TASK STATEMENT: Wherever the listing has a line with the string "React", copy that line out.

---------- EXERCISE MATERIALS ----------

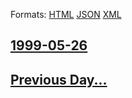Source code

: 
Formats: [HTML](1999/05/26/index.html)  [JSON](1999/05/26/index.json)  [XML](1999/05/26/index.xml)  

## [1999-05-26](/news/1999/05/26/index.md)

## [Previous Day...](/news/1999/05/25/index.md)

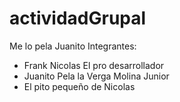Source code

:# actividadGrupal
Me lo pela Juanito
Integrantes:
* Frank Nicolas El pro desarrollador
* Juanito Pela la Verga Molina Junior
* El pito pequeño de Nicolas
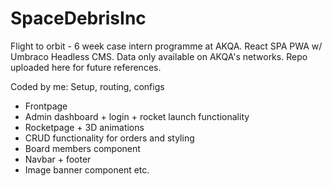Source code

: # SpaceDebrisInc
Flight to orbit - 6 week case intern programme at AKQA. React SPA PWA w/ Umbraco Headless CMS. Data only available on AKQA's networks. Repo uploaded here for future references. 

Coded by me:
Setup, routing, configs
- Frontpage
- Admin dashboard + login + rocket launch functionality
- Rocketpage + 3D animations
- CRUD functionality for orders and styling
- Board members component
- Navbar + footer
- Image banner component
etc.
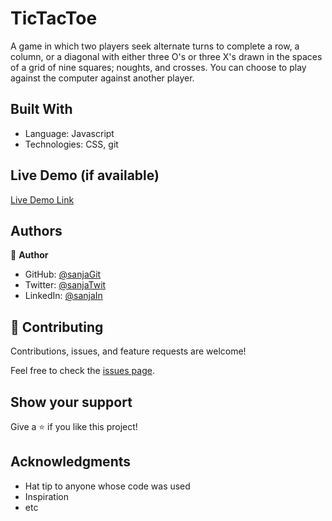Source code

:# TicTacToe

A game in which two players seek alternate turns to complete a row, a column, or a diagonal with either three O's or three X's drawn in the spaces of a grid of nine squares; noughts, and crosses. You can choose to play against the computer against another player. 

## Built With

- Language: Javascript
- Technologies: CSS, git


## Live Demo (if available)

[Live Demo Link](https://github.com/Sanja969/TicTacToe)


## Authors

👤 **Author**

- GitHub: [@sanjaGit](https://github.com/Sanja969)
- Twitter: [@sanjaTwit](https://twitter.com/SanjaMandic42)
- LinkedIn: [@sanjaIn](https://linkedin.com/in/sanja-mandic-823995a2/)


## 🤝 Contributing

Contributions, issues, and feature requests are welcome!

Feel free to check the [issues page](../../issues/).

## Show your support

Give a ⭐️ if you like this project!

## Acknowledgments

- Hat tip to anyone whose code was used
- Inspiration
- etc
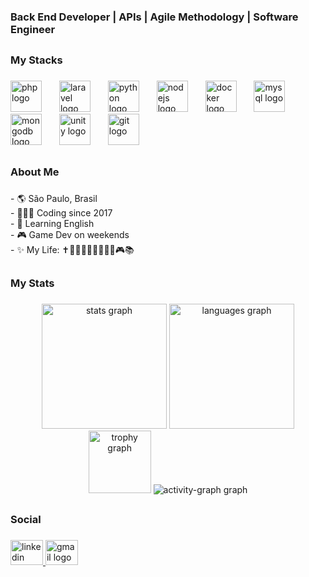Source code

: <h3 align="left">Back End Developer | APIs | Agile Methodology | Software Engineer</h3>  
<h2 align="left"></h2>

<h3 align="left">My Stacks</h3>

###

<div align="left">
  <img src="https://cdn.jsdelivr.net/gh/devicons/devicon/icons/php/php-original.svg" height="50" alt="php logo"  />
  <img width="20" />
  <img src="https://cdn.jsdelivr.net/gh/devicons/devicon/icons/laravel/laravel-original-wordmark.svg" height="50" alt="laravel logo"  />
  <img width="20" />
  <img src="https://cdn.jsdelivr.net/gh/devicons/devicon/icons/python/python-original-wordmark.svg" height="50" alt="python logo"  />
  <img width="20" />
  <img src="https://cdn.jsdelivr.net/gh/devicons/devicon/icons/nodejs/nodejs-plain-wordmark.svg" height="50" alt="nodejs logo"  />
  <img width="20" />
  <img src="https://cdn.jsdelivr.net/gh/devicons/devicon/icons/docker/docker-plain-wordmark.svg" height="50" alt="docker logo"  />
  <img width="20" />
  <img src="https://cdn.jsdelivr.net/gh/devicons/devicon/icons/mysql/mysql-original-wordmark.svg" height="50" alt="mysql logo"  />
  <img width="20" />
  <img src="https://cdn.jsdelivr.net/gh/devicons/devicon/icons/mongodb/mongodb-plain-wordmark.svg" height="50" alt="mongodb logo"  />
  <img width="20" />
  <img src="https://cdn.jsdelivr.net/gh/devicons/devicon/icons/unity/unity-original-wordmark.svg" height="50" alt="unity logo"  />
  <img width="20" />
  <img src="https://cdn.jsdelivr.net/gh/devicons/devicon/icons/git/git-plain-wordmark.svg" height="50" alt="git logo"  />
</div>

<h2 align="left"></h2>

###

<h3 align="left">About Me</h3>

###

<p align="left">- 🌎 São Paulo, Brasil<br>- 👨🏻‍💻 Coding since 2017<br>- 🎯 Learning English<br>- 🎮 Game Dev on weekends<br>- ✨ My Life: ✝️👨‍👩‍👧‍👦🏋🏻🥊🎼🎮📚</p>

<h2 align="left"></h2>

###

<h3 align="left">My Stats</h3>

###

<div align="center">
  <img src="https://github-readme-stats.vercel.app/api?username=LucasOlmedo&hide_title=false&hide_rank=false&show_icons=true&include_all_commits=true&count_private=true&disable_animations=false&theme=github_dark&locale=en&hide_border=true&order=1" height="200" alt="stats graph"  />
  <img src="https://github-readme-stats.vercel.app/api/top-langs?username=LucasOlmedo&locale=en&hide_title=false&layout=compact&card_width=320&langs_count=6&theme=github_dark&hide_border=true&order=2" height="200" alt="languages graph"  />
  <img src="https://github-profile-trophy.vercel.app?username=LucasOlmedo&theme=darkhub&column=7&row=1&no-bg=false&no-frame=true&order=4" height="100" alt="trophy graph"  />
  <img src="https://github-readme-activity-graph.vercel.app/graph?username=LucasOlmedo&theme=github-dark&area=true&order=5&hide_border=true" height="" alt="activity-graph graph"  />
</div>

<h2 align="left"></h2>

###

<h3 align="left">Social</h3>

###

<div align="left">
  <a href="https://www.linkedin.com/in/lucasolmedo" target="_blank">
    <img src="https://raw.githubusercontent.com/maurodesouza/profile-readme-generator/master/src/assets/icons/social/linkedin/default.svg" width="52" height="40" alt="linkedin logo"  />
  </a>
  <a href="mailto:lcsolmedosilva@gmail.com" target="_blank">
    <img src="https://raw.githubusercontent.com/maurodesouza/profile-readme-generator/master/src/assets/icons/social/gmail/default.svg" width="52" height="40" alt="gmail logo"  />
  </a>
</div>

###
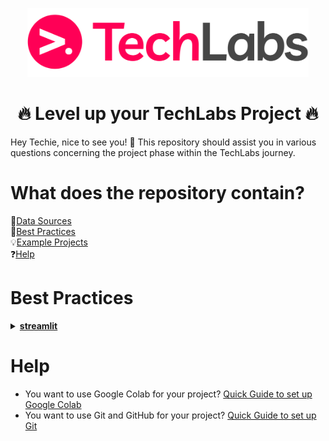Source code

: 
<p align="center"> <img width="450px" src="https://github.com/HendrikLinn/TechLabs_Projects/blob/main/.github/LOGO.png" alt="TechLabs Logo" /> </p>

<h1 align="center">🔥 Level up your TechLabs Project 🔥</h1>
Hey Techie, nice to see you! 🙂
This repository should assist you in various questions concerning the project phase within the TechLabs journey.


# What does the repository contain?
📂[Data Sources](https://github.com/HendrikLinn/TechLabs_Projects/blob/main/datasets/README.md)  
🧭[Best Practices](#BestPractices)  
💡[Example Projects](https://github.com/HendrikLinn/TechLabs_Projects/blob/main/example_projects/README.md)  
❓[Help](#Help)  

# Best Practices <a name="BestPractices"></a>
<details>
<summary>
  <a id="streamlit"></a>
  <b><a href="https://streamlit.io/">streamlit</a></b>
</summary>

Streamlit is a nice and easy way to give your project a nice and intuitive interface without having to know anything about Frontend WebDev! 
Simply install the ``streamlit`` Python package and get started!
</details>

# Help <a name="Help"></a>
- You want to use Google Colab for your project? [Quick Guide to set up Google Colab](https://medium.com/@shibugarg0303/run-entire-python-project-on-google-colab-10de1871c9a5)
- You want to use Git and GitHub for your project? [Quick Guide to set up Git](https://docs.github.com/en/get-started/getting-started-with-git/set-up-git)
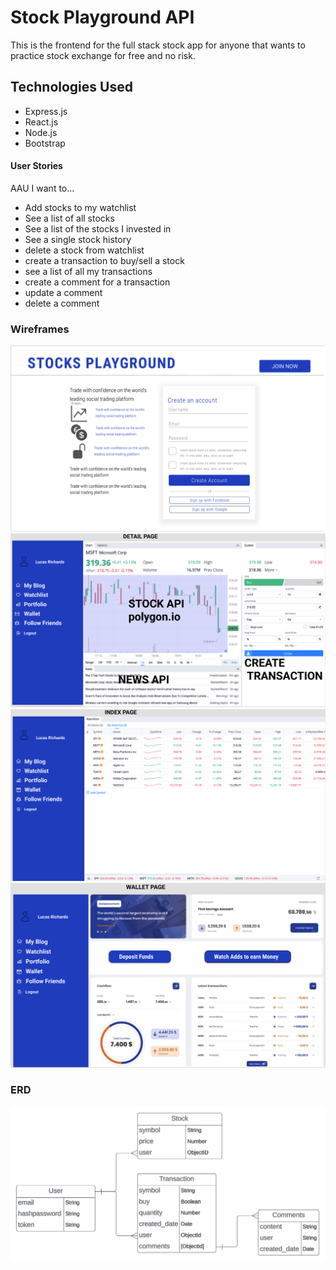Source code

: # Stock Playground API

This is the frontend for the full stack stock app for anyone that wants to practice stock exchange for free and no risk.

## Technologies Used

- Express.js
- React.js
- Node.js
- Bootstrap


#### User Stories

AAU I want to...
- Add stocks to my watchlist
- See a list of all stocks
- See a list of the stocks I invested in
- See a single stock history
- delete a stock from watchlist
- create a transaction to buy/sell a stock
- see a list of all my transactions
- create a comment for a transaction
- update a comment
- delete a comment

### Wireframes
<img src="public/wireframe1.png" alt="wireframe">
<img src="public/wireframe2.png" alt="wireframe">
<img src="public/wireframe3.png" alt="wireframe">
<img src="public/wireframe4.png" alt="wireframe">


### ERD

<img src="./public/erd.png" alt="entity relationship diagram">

----------

RESPONSE FOR THIS EXERCISE:
Flight to orbit - 6 week case intern programme at AKQA. React SPA PWA w/ Umbraco Headless CMS. Data only available on AKQA's networks. Repo uploaded here for future references. 
- React.js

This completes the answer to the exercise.